No one told us it was good to give. Some people are just so caught up in the consumer lifestyle in the US from watching crap like Jersey Shore and The Kardasians that they think all you can do is spend money on stupid crap. For these people I will just say, stop watching that crap. Also stop going to the store to buy whatever strikes your fancy. I know the power of advertising as much as anyone. I walked into Walmart yesterday just to “Look at the new Star Wars toys” since I’m a bit of a Star Wars nerd. Now there is nothing inherently wrong with Star Wars or entertainment (besides Disney disregarding 30 years of continuum books to make boatloads of money on new toy deals but that’s an argument for another day). But the sheer volume of new toys for that is staggering! Also I succumbed to buying a handful of new Hot Wheels, naturally Fast and Furious branded. Marketing is tough stuff! That’s why it’s just better to stay away!

Another reason we don’t give more is we don’t think our money will be used effectively when given to a charity. This is a valid concern. Some people I talk to don’t want to donate money abroad because they are unsure if it will actually reach the people they are trying to help. That is a great and valid concern, but we shouldn’t let it paralyze us. There are plenty of sites that independently audit non-profits and give them effectiveness ratings. An alternative would be that you could donate to a charity in your town. Most of us spend time with people in the same boat as us, economically. We feel uncomfortable going to a different part of town where the houses are a bit run down. We should embrace those people. They are our neighbors also. The more we embrace uncomfortable situations the more comfortable we will become in them. We also might just help some of those people out of those situations and that will be good for everyone.
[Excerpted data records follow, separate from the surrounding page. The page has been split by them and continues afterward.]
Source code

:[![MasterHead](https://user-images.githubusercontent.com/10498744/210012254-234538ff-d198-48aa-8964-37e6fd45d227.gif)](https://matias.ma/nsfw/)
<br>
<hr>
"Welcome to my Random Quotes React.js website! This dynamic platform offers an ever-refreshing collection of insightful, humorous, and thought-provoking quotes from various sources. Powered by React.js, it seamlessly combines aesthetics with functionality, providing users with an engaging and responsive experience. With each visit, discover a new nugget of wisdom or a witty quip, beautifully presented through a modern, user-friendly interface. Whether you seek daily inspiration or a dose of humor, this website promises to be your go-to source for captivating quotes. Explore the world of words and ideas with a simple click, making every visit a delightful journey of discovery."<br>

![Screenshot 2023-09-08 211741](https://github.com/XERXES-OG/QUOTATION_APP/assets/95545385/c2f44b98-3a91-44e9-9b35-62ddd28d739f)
For these people I’d reference Matthew 6:21.

“Where your treasure is there also your heart will be.”

If you are donating money to some organization and also volunteering there you will be able to be sure that your money is actually helping others. An added benefit is that you aren’t out spending money if you are volunteering!

How will we see this world improve for everyone? We have to start with ourselves. If we don’t help our neighbor, why would we expect anyone else to help them?

So how does your giving compare to the “average person”?

How does your yearly spend compare to the world per capita income? Could you live on less and still enjoy life? I’d challenge you to think about those questions.